To provide an integrated solution while meeting the program requirements, slim lines of fluorescent systems are selected to form the "bones" of the building, defining the east‐west axis and create a strong sense of orientation and geometry. At the second floor viewing gallery, the space is designed to allow students a 360° view of engineering projects from creation to completion. The simplicity of the lighting system provides visual clarity for viewing without obstruction.
Linear fluorescent lamps and green technology LEDs are used extensively to achieve energy efficiency and sustainability.
Designed as the primary spine at the center of the atrium, the main staircase is a distinctive feature while connecting workshops, labs, lecture halls, and lounges on different floors. Guard rail integrated fluorescents illuminate the steps on the stair interior while soft‐white flexible LED strips are used to outline the stair exterior structure. In contrast with the black perforated aluminum panels, the cool white LED strips formed a dramatic light sculpture in the atrium areas. Numerous on‐site lighting mock‐ups have been conducted to ensure the seamless LED line of light meets the design intent. The recessed LED strip lighting in the stair cladding provides functional lighting in the atrium.

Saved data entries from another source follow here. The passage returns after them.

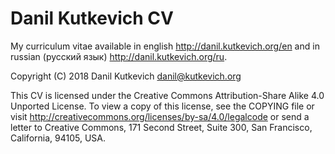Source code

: # Danil Kutkevich CV

My curriculum vitae available in english <http://danil.kutkevich.org/en>
and in russian (русский язык) <http://danil.kutkevich.org/ru>.

Copyright (C) 2018 Danil Kutkevich <danil@kutkevich.org>

This CV is licensed under the Creative Commons Attribution-Share
Alike 4.0 Unported License. To view a copy of this license, see the
COPYING file or visit <http://creativecommons.org/licenses/by-sa/4.0/legalcode>
or send a letter to Creative Commons, 171 Second Street, Suite 300,
San Francisco, California, 94105, USA.
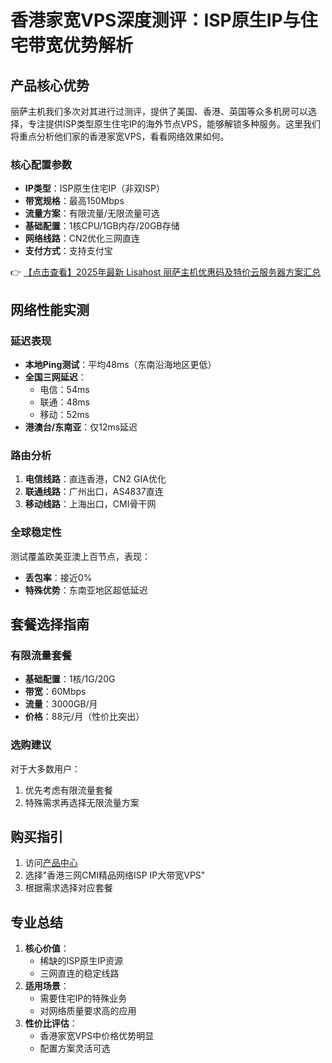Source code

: # 香港家宽VPS深度测评：ISP原生IP与住宅带宽优势解析

## 产品核心优势

丽萨主机我们多次对其进行过测评，提供了美国、香港、英国等众多机房可以选择，专注提供ISP类型原生住宅IP的海外节点VPS，能够解锁多种服务。这里我们将重点分析他们家的香港家宽VPS，看看网络效果如何。

### 核心配置参数
- **IP类型**：ISP原生住宅IP（非双ISP）
- **带宽规格**：最高150Mbps
- **流量方案**：有限流量/无限流量可选
- **基础配置**：1核CPU/1GB内存/20GB存储
- **网络线路**：CN2优化三网直连
- **支付方式**：支持支付宝

👉 [【点击查看】2025年最新 Lisahost 丽萨主机优惠码及特价云服务器方案汇总](https://bit.ly/lisazhuji)

## 网络性能实测

### 延迟表现
- **本地Ping测试**：平均48ms（东南沿海地区更低）
- **全国三网延迟**：
  - 电信：54ms
  - 联通：48ms 
  - 移动：52ms
- **港澳台/东南亚**：仅12ms延迟

### 路由分析
1. **电信线路**：直连香港，CN2 GIA优化
2. **联通线路**：广州出口，AS4837直连
3. **移动线路**：上海出口，CMI骨干网

### 全球稳定性
测试覆盖欧美亚澳上百节点，表现：
- **丢包率**：接近0%
- **特殊优势**：东南亚地区超低延迟

## 套餐选择指南

### 有限流量套餐
- **基础配置**：1核/1G/20G
- **带宽**：60Mbps
- **流量**：3000GB/月
- **价格**：88元/月（性价比突出）

### 选购建议
对于大多数用户：
1. 优先考虑有限流量套餐
2. 特殊需求再选择无限流量方案

## 购买指引
1. 访问[产品中心](https://bit.ly/lisazhuji)
2. 选择"香港三网CMI精品网络ISP IP大带宽VPS"
3. 根据需求选择对应套餐

## 专业总结
1. **核心价值**：
   - 稀缺的ISP原生IP资源
   - 三网直连的稳定线路
2. **适用场景**：
   - 需要住宅IP的特殊业务
   - 对网络质量要求高的应用
3. **性价比评估**：
   - 香港家宽VPS中价格优势明显
   - 配置方案灵活可选
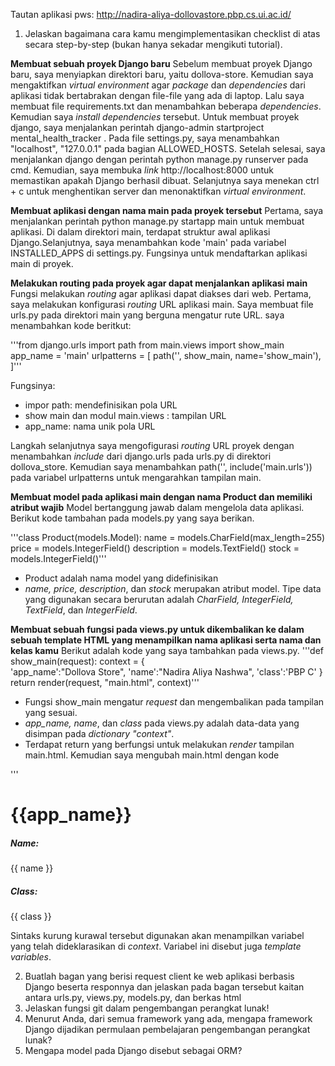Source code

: Tautan aplikasi pws: http://nadira-aliya-dollovastore.pbp.cs.ui.ac.id/

1. Jelaskan bagaimana cara kamu mengimplementasikan checklist di atas secara step-by-step (bukan hanya sekadar mengikuti tutorial).

**Membuat sebuah proyek Django baru**
Sebelum membuat proyek Django baru, saya menyiapkan direktori baru, yaitu dollova-store. Kemudian saya mengaktifkan *virtual environment* agar *package* dan *dependencies* dari aplikasi tidak bertabrakan dengan file-file yang ada di laptop. Lalu saya membuat file requirements.txt dan menambahkan beberapa *dependencies*. Kemudian saya *install dependencies* tersebut. Untuk membuat proyek django, saya menjalankan perintah 
django-admin startproject mental_health_tracker .
Pada file settings.py, saya menambahkan "localhost", "127.0.0.1" pada bagian ALLOWED_HOSTS. Setelah selesai, saya menjalankan django dengan perintah python manage.py runserver pada cmd. Kemudian, saya membuka *link* http://localhost:8000 untuk memastikan apakah Django berhasil dibuat. Selanjutnya saya menekan ctrl + c untuk menghentikan server dan menonaktifkan *virtual environment*.

**Membuat aplikasi dengan nama main pada proyek tersebut**
Pertama, saya menjalankan perintah python manage.py startapp main untuk membuat aplikasi. Di dalam direktori main, terdapat struktur awal aplikasi Django.Selanjutnya, saya menambahkan kode 'main' pada variabel INSTALLED_APPS di settings.py. Fungsinya untuk mendaftarkan aplikasi main di proyek.

**Melakukan routing pada proyek agar dapat menjalankan aplikasi main**
Fungsi melakukan *routing* agar aplikasi dapat diakses dari web. Pertama, saya  melakukan konfigurasi *routing* URL aplikasi main. Saya membuat file urls.py pada direktori main yang berguna mengatur rute URL. saya menambahkan kode beritkut:

'''from django.urls import path
from main.views import show_main
app_name = 'main'
urlpatterns = [
    path('', show_main, name='show_main'),
]'''

Fungsinya:
- impor path: mendefinisikan pola URL
- show main dan modul main.views : tampilan URL
- app_name: nama unik pola URL

Langkah selanjutnya saya mengofigurasi *routing* URL proyek dengan menambahkan *include* dari django.urls pada urls.py di direktori dollova_store. Kemudian saya menambahkan  path('', include('main.urls')) pada variabel urlpatterns untuk mengarahkan tampilan main.

**Membuat model pada aplikasi main dengan nama Product dan memiliki atribut wajib**
Model bertanggung jawab dalam mengelola data aplikasi. Berikut kode tambahan pada models.py yang saya berikan.

'''class Product(models.Model):
    name = models.CharField(max_length=255)
    price = models.IntegerField()
    description = models.TextField()
    stock = models.IntegerField()'''

- Product adalah nama model yang didefinisikan
- *name, price, description*, dan *stock* merupakan atribut model. Tipe data yang digunakan secara berurutan adalah *CharField, IntegerField,  TextField*, dan *IntegerField*.

**Membuat sebuah fungsi pada views.py untuk dikembalikan ke dalam sebuah template HTML yang menampilkan nama aplikasi serta nama dan kelas kamu**
Berikut adalah kode yang saya tambahkan pada views.py.
'''def show_main(request):
    context = {   
        'app_name':"Dollova Store", 
        'name':"Nadira Aliya Nashwa", 
        'class':'PBP C'
        }
    return render(request, "main.html", context)'''

- Fungsi show_main mengatur *request* dan mengembalikan pada tampilan yang sesuai. 
- *app_name, name*, dan *class* pada views.py adalah data-data yang disimpan pada *dictionary "context"*. 
- Terdapat return yang berfungsi untuk melakukan *render* tampilan main.html.
Kemudian saya mengubah main.html dengan kode

'''<h1>{{app_name}}</h1>
<h5>Name: </h5>
<p>{{ name }}<p>
<h5>Class: </h5>
<p>{{ class }}<p> 

Sintaks kurung kurawal tersebut digunakan akan menampilkan variabel yang telah dideklarasikan di *context*. Variabel ini disebut juga *template variables*.

2. Buatlah bagan yang berisi request client ke web aplikasi berbasis Django beserta responnya dan jelaskan pada bagan tersebut kaitan antara urls.py, views.py, models.py, dan berkas html
3. Jelaskan fungsi git dalam pengembangan perangkat lunak!
4. Menurut Anda, dari semua framework yang ada, mengapa framework Django dijadikan permulaan pembelajaran pengembangan perangkat lunak?
5. Mengapa model pada Django disebut sebagai ORM?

Visible from the exterior and positioned at the heart of the floor plan, this abstract sculptural presence is a fitting expression of the benefits of interdisciplinary collaboration.
The consolidation of these high efficiency, long life fixtures within the structure facilitates lamp changing and avoids the maintenance headaches that plague many high architectural volumes.
Inspired by the Latin phrase "per aspera ad astra" (learning as a way of reaching for the stars), blue LED "stars" form "sky gardens" on the atrium ceiling and above the main entrance.
Connectivity to the existing campus is provided by a bridge that flows through the Engineering 5 Building. The bridge lighting integrates thin fluorescents into the vertical structure. This pattern allows passing students an open view of the campus and helps bridge the university's past and present while providing a map for the future.